Just came across a lizard about 25cm long that looked like & moved like a brown snake in Upper Blue Mountains, NSW.

All brown with no pattern, and scales v. similar to a brown snake. It was slightly lighter than the local brown snakes. No distinct tail - the body merged into the tail to make it look like a snake. No distinct head - it too merged into body like a snake.

We were less than 1m away, it flicked it's tongue for 20s secs and raised it's head slightly, tucked in it's legs & slithered away into undergrowth.
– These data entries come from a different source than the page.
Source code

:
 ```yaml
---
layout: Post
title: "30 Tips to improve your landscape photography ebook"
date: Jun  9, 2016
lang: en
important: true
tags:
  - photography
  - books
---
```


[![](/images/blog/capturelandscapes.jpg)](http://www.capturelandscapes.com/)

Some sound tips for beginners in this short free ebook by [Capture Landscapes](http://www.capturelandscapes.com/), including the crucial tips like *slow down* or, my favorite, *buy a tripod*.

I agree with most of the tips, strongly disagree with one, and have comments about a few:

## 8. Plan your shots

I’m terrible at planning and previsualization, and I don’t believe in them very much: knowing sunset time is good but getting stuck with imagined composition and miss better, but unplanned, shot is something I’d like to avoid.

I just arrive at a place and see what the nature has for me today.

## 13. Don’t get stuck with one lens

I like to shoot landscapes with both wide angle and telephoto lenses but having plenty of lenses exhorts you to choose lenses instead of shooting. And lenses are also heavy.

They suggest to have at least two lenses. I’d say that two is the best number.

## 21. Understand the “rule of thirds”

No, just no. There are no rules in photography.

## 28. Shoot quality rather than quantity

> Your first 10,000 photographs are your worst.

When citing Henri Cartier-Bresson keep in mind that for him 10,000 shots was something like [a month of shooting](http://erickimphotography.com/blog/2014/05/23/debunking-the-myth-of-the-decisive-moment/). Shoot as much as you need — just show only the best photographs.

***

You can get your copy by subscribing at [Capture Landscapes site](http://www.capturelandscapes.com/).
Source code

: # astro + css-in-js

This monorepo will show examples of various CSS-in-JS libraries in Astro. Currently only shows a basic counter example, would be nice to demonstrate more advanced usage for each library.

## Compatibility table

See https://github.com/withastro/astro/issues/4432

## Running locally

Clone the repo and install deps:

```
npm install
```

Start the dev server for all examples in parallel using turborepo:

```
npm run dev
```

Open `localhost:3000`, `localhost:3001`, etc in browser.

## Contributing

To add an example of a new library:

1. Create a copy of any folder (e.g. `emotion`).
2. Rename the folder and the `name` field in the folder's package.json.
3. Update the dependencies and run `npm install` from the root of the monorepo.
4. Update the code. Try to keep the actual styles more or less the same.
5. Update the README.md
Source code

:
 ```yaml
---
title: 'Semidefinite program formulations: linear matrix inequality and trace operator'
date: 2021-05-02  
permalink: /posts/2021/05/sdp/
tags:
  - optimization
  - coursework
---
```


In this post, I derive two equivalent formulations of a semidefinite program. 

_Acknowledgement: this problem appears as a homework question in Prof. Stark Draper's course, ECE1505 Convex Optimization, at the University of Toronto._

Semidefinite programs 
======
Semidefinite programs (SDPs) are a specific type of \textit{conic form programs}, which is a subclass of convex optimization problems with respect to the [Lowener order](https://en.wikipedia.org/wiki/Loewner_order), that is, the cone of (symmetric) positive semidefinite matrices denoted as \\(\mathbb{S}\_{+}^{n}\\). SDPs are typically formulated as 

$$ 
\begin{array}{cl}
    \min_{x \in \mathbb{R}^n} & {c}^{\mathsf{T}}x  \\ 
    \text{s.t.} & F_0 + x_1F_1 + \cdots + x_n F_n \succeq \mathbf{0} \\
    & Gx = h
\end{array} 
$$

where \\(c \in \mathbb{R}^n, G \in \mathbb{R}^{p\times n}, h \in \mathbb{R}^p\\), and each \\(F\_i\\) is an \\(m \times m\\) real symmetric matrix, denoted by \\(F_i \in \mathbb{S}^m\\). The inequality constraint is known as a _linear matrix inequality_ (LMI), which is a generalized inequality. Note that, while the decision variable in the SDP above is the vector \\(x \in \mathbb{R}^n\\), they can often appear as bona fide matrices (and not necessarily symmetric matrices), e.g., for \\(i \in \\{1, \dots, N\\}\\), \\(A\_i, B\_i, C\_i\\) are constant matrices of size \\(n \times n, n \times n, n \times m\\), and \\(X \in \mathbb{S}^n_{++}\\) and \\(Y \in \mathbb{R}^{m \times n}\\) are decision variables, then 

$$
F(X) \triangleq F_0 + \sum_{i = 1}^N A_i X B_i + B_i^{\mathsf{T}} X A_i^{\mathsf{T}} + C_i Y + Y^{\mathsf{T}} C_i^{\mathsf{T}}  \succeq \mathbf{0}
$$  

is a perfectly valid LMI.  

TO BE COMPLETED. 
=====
The behavior/movement was similar to a snake.

Unfortunately, we didn't have a camera handy . It's a scorcher up here - sunny and probably low 30's. We were in dry eucalypt forest.

Any ideas on what it is ?

Thanks Keith


----------



## salebrosus (Feb 1, 2009)

http://kingsnake.com/oz/lizards/skinks/skinks.htm

http://kingsnake.com/oz/lizards/legless/legless.htm


----------



## saratoga (Feb 1, 2009)

Possibly a Scaly Foot

"It was slightly lighter than the local brown snakes"....interesting........the local snakes then must be Masters or White lipped snakes


----------



## keithj (Feb 1, 2009)

Thanks for pointing me in the right direction.

This looks most like it regarding colouration.... and we are just across the valley from Mt Tomah.

It definitely had legs it used to turn itself around, before tucking them in and moving away in an 'S' movement - so a Scaly Foot is unlikely ?

And this most resembles the general body shape.

So Northern She-oak Skink (Cyclodomorphus michaeli) seems likely ?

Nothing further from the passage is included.